We have one final Supreme Court decision to look at this year: Moody v. NetChoice. It's a bit tricky. The headline result is that it was a unanimous opinion, and technically that's true. In reality, it was probably more like a 6-3 decision.
The background is pretty simple: Texas and Florida both passed laws banning social media companies from "censoring" content based on viewpoint. They did this primarily because they felt that Facebook and others were unfairly removing conservative views in their main news feeds.
The unanimous part of today's decision concerned a technical question about "facial" challenges. Normally, you can only sue over a specific harm. But in this case, NetChoice sued on grounds that the Texas and Florida laws were facially unconstitutional. That is, they so plainly violated the First Amendment under all possible circumstances that they should be overturned.
There's a high bar for facial challenges, and all nine justices agreed that NetChoice hadn't met it. So they sent the case back to the district court for more argument.
But that's not the end of it. The majority opinion spends a lot of time providing advice ("dicta") on how courts should treat First Amendment cases. This is not, strictly speaking, part of the formal opinion and has no legal authority. Still, it gives you a pretty good idea of how the justices are likely to rule once the case winds its way back to them.

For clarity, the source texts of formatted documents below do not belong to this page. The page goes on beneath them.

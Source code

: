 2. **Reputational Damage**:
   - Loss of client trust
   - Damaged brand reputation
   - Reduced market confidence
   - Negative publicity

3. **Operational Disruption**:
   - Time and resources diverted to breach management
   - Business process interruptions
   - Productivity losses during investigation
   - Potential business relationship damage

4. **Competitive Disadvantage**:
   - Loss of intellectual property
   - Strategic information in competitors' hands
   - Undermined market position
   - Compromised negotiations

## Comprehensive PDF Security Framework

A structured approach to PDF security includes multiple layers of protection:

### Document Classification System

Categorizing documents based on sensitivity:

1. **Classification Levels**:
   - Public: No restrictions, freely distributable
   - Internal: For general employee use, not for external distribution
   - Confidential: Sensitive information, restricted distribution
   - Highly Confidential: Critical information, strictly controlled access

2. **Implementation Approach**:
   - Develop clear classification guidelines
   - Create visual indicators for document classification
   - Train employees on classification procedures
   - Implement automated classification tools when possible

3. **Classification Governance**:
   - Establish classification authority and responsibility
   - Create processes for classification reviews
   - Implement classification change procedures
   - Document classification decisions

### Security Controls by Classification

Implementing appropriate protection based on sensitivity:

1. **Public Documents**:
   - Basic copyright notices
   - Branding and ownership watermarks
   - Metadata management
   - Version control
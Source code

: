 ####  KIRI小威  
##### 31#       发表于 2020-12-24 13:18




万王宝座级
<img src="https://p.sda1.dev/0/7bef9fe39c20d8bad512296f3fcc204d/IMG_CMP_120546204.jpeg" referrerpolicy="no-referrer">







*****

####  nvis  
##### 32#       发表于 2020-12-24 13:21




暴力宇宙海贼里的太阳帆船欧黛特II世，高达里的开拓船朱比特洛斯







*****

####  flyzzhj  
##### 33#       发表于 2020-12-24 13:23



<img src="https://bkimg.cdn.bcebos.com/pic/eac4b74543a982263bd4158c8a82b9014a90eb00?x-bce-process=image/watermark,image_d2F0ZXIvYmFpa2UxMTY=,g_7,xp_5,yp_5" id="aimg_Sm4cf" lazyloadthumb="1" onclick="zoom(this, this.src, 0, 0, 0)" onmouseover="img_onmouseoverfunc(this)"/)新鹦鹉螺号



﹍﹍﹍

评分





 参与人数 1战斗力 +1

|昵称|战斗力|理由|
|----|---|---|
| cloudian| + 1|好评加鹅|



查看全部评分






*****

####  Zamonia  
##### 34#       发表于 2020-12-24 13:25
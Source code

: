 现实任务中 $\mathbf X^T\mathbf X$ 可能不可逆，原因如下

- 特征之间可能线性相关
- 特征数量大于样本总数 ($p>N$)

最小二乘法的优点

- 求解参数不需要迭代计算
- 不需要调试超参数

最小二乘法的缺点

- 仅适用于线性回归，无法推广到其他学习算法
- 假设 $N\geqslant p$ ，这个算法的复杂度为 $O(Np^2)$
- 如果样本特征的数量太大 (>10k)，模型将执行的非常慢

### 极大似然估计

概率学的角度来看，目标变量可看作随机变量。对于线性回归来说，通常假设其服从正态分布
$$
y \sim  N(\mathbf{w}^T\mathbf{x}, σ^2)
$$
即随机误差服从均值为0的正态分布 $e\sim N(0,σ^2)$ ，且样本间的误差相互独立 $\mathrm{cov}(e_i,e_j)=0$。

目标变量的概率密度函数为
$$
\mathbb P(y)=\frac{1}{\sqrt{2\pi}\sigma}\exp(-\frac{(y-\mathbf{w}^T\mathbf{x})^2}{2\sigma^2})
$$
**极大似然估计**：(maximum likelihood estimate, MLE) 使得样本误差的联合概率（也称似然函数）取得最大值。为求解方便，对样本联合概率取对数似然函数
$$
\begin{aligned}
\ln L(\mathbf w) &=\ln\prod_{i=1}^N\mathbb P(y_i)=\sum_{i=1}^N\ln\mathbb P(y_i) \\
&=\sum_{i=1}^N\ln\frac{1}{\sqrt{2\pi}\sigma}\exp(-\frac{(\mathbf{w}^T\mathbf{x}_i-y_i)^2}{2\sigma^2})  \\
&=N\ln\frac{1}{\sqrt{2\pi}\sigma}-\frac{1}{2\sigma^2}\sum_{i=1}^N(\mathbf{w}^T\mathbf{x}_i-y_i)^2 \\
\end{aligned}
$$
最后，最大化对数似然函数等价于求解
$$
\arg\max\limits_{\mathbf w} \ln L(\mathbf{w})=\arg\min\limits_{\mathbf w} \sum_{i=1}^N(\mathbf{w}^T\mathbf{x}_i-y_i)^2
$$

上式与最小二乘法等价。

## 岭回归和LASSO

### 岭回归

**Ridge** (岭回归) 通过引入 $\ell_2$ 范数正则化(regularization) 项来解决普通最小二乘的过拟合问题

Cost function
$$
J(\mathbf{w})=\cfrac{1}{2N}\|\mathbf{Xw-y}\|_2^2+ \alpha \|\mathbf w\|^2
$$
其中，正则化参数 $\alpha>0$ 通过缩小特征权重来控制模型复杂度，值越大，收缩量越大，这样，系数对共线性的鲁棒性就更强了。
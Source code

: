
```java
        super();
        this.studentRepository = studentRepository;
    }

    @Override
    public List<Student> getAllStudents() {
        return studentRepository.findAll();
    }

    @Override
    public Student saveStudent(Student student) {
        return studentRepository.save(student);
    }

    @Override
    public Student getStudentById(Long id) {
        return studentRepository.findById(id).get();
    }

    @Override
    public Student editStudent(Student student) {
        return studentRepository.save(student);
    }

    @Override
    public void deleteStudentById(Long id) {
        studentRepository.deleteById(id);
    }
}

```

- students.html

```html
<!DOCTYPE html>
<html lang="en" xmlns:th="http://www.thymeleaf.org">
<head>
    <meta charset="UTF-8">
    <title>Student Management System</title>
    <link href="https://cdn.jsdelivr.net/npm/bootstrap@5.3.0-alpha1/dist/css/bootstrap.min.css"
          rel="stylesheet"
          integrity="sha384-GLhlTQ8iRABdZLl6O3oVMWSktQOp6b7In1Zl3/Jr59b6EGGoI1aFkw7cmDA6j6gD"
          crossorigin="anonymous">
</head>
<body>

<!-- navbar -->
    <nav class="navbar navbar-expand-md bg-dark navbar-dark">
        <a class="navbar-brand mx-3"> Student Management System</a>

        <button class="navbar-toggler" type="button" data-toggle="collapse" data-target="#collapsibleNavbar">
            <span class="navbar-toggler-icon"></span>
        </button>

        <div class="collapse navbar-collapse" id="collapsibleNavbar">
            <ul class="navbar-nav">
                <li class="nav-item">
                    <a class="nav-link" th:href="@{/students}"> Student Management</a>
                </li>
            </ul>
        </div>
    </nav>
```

And six of the justices are pretty clear: in the main, social media platforms engage in expressive conduct and the First Amendment protects their right to do that free of government interference. They say this over and over and over:
The Fifth Circuit was wrong in concluding that Texas’s restrictions on the platforms’ selection, ordering, and labeling of third-party posts do not interfere with expression.... The First Amendment offers protection when an entity engaging in expressive activity, including compiling and curating others’ speech, is directed to accommodate messages it would prefer to exclude.... The government may not, in supposed pursuit of better expressive balance, alter a private speaker’s own editorial choices about the mix of speech it wants to convey.... Texas’s law profoundly alters the platforms’ choices about the views they will, and will not, convey. And we have time and again held that type of regulation to interfere with protected speech.... A State may not interfere with private actors’ speech to advance its own vision of ideological balance.
....The interest Texas asserts is in changing the balance of speech on the major platforms’ feeds, so that messages now excluded will be included. To describe that interest, the State borrows language from this Court’s First Amendment cases, maintaining that it is preventing “viewpoint discrimination.” But the Court uses that language to say what governments cannot do: They cannot prohibit private actors from expressing certain views. [Italics mine.]
There's more, but overall it's a relentless demolition of the notion that governments can regulate the expressive speech of individuals or corporations in any way.
The ultra-conservative wing (Alito, Thomas, and Gorsuch), however, was not as convinced. Technically their dissent is a concurrence, since they agree that the case needs to be sent back for more fact-finding. But it's really a dissent in all but name. The majority rejected the facial challenge because—who knows?—the laws in question might be OK as applied to certain parts of certain platforms. Direct messaging, for example. So the lower courts need to substantially broaden their findings to cover more than just Facebook's main news feed.
The minority agrees but goes further: they say that even as it applies to the main feeds, the two laws might just be constitutional. In a "just asking questions" style, they pose a long laundry list of issues for lower courts to consider. Maybe Facebook should be treated as a common carrier. Maybe a news feed isn't truly "expressive speech." Maybe free speech applies to some platforms but not others:
On the present record, we are ill-equipped to account for the many platform-specific features that allow users to do things like sell or purchase goods, live-stream events, request a ride, arrange a date, create a discussion forum, wire money to friends, play a video game, hire an employee, log a run, or agree to watch a dog.
What's more, some sites moderate via algorithm and some via human interaction. Plus they're really, really big! And there are network effects. And AI. And anyway, how much difference could the laws make, since they affect only a "small amount of discordant speech"? (Though literally moments later the dissent mentions the "billions of nonconforming comments that YouTube removes each year.")
In other words, when the case eventually comes back, there's no guarantee that the minority will agree even about the narrow issue of restricting free speech. After all, it's conservative speech we're talking about, and that's special. Right?
However, I have to admit that the dissent has one sentence I approve of:
While the meaning of the Constitution remains constant, the application of enduring principles to new technology requires an understanding of that technology and its effects.
Quite true! This is something that liberals keep pointing out when conservatives go into their originalist crouches. It's funny that the ultra-cons suddenly become such living constitutionalists when conservative interests are at stake.